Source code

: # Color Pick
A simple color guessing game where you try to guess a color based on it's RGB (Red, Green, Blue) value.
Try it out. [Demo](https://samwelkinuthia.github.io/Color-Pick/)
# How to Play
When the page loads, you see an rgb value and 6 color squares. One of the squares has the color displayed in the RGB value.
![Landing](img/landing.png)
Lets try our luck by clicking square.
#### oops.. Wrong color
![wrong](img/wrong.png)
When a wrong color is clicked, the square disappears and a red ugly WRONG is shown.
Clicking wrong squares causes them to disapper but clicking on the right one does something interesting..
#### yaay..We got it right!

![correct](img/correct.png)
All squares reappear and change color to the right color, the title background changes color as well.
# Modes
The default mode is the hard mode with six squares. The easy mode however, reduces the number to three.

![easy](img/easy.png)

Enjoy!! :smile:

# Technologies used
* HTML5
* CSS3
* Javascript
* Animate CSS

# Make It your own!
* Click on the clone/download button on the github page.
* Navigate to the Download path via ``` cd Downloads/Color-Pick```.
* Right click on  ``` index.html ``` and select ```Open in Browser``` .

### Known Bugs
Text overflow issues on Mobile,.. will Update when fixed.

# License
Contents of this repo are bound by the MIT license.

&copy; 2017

**********

__WORK INSTRUCTION__: The data above should be returned in full, exactly as written.

__EXPECTED ANSWER__:
Source code

: # Color Pick
A simple color guessing game where you try to guess a color based on it's RGB (Red, Green, Blue) value.
Try it out. [Demo](https://samwelkinuthia.github.io/Color-Pick/)
# How to Play
When the page loads, you see an rgb value and 6 color squares. One of the squares has the color displayed in the RGB value.
![Landing](img/landing.png)
Lets try our luck by clicking square.
#### oops.. Wrong color
![wrong](img/wrong.png)
When a wrong color is clicked, the square disappears and a red ugly WRONG is shown.
Clicking wrong squares causes them to disapper but clicking on the right one does something interesting..
#### yaay..We got it right!

![correct](img/correct.png)
All squares reappear and change color to the right color, the title background changes color as well.
# Modes
The default mode is the hard mode with six squares. The easy mode however, reduces the number to three.

![easy](img/easy.png)

Enjoy!! :smile:

# Technologies used
* HTML5
* CSS3
* Javascript
* Animate CSS

# Make It your own!
* Click on the clone/download button on the github page.
* Navigate to the Download path via ``` cd Downloads/Color-Pick```.
* Right click on  ``` index.html ``` and select ```Open in Browser``` .

### Known Bugs
Text overflow issues on Mobile,.. will Update when fixed.

# License
Contents of this repo are bound by the MIT license.

&copy; 2017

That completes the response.